━━━ SOURCE MATERIAL

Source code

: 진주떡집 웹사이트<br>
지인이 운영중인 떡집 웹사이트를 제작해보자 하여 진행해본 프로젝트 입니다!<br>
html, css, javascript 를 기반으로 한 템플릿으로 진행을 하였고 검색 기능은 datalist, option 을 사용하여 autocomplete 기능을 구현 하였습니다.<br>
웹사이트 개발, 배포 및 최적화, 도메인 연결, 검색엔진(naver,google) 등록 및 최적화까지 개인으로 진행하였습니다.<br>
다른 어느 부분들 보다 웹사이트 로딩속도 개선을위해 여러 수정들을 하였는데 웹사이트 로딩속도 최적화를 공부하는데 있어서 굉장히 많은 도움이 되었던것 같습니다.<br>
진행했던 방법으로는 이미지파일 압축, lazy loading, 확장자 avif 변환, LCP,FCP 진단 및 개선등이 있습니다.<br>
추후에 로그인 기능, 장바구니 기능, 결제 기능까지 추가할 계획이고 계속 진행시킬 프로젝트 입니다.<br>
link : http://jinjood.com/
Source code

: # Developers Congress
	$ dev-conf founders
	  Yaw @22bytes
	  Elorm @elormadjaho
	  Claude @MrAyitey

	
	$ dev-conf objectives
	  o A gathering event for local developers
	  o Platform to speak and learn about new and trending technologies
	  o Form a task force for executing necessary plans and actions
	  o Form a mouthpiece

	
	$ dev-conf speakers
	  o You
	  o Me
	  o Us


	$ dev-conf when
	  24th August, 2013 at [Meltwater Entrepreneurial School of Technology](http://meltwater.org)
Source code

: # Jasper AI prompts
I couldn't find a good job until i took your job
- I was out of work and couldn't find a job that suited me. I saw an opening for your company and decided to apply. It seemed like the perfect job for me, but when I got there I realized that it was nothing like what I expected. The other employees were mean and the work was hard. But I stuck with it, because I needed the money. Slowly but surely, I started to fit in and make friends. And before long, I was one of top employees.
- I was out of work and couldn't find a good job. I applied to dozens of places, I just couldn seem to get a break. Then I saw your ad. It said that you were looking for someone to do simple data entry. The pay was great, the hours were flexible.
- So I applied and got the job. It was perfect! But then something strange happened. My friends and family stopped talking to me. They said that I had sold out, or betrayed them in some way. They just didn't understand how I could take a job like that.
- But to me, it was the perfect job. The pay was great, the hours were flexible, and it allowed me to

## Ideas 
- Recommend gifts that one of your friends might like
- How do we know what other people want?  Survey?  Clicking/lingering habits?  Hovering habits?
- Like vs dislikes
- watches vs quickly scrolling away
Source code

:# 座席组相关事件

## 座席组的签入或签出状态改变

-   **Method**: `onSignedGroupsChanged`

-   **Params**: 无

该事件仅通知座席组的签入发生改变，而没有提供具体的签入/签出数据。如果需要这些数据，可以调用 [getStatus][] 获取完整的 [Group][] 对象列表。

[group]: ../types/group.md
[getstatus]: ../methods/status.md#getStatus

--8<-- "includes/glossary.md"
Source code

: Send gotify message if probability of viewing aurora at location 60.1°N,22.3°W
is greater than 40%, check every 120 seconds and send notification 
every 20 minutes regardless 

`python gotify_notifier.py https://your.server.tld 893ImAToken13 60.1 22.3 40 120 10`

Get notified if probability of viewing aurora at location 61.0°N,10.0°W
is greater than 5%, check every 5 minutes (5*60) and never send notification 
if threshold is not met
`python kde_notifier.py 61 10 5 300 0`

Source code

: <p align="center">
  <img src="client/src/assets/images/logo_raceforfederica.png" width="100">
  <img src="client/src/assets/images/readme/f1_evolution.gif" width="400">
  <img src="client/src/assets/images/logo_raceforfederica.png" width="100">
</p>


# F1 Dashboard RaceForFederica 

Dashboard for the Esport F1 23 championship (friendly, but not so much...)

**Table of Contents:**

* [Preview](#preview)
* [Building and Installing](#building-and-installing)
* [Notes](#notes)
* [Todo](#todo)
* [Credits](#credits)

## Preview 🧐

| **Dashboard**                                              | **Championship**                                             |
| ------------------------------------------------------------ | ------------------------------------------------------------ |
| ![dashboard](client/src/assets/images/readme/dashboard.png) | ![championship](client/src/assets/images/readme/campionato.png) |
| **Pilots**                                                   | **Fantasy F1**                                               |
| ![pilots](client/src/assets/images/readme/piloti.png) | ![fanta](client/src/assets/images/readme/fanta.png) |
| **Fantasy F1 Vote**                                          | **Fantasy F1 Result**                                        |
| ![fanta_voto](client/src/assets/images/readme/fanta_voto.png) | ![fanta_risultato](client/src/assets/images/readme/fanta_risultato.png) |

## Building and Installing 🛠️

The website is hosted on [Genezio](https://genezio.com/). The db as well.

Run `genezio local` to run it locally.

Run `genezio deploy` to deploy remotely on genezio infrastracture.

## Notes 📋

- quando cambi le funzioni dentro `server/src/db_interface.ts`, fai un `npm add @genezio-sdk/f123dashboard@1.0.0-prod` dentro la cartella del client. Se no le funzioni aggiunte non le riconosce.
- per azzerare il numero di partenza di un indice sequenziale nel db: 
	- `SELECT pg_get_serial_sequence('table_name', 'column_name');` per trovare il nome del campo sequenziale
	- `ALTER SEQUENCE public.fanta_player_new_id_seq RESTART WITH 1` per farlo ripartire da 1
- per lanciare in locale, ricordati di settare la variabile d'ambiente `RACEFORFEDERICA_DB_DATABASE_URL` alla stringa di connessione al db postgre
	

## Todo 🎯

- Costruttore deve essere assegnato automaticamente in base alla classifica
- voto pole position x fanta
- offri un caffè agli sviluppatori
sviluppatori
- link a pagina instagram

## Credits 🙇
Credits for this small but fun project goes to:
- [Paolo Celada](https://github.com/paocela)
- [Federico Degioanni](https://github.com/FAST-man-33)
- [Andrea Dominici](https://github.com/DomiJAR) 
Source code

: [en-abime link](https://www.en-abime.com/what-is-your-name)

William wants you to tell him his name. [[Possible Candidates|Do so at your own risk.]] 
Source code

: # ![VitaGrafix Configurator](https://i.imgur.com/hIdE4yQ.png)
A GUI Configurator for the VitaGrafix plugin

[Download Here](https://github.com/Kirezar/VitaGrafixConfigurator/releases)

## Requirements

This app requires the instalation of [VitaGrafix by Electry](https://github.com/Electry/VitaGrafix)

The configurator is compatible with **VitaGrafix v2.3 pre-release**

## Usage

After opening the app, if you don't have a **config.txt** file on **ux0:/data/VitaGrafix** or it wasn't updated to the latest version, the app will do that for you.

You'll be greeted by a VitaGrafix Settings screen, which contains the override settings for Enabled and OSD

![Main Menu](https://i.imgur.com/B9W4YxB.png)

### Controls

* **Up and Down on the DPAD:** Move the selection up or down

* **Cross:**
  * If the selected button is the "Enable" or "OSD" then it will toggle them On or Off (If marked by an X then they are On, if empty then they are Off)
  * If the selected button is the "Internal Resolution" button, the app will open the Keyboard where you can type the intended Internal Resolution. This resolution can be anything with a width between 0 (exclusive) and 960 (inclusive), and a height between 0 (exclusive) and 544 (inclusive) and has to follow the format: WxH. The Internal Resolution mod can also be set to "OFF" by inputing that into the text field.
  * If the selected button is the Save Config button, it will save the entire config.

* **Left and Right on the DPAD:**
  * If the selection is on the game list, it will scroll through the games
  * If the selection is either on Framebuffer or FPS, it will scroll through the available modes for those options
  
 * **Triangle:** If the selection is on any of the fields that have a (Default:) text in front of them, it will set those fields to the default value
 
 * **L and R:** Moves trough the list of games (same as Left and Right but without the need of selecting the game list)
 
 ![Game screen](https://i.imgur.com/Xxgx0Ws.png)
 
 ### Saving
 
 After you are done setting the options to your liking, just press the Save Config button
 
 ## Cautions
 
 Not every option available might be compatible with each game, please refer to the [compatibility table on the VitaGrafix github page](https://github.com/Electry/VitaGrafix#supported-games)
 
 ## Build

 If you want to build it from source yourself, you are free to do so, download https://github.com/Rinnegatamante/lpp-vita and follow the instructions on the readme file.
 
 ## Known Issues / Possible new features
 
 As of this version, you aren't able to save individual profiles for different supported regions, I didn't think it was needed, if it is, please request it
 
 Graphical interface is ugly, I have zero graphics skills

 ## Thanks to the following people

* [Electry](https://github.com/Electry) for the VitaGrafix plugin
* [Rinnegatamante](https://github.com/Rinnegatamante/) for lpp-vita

━━━━━━

[EXERCISE DETAILS] Given the records above, return exactly the lines starting at the line containing "- [Paolo Celada](https://github.com/paocela)" and ending at the line containing "they are Off)", including both.

[RESPONSE TO THE TASK]
- [Paolo Celada](https://github.com/paocela)
- [Federico Degioanni](https://github.com/FAST-man-33)
- [Andrea Dominici](https://github.com/DomiJAR) 
Source code

: [en-abime link](https://www.en-abime.com/what-is-your-name)

William wants you to tell him his name. [[Possible Candidates|Do so at your own risk.]] 
Source code

: # ![VitaGrafix Configurator](https://i.imgur.com/hIdE4yQ.png)
A GUI Configurator for the VitaGrafix plugin

[Download Here](https://github.com/Kirezar/VitaGrafixConfigurator/releases)

## Requirements

This app requires the instalation of [VitaGrafix by Electry](https://github.com/Electry/VitaGrafix)

The configurator is compatible with **VitaGrafix v2.3 pre-release**

## Usage

After opening the app, if you don't have a **config.txt** file on **ux0:/data/VitaGrafix** or it wasn't updated to the latest version, the app will do that for you.

You'll be greeted by a VitaGrafix Settings screen, which contains the override settings for Enabled and OSD

![Main Menu](https://i.imgur.com/B9W4YxB.png)

### Controls

* **Up and Down on the DPAD:** Move the selection up or down

* **Cross:**
  * If the selected button is the "Enable" or "OSD" then it will toggle them On or Off (If marked by an X then they are On, if empty then they are Off)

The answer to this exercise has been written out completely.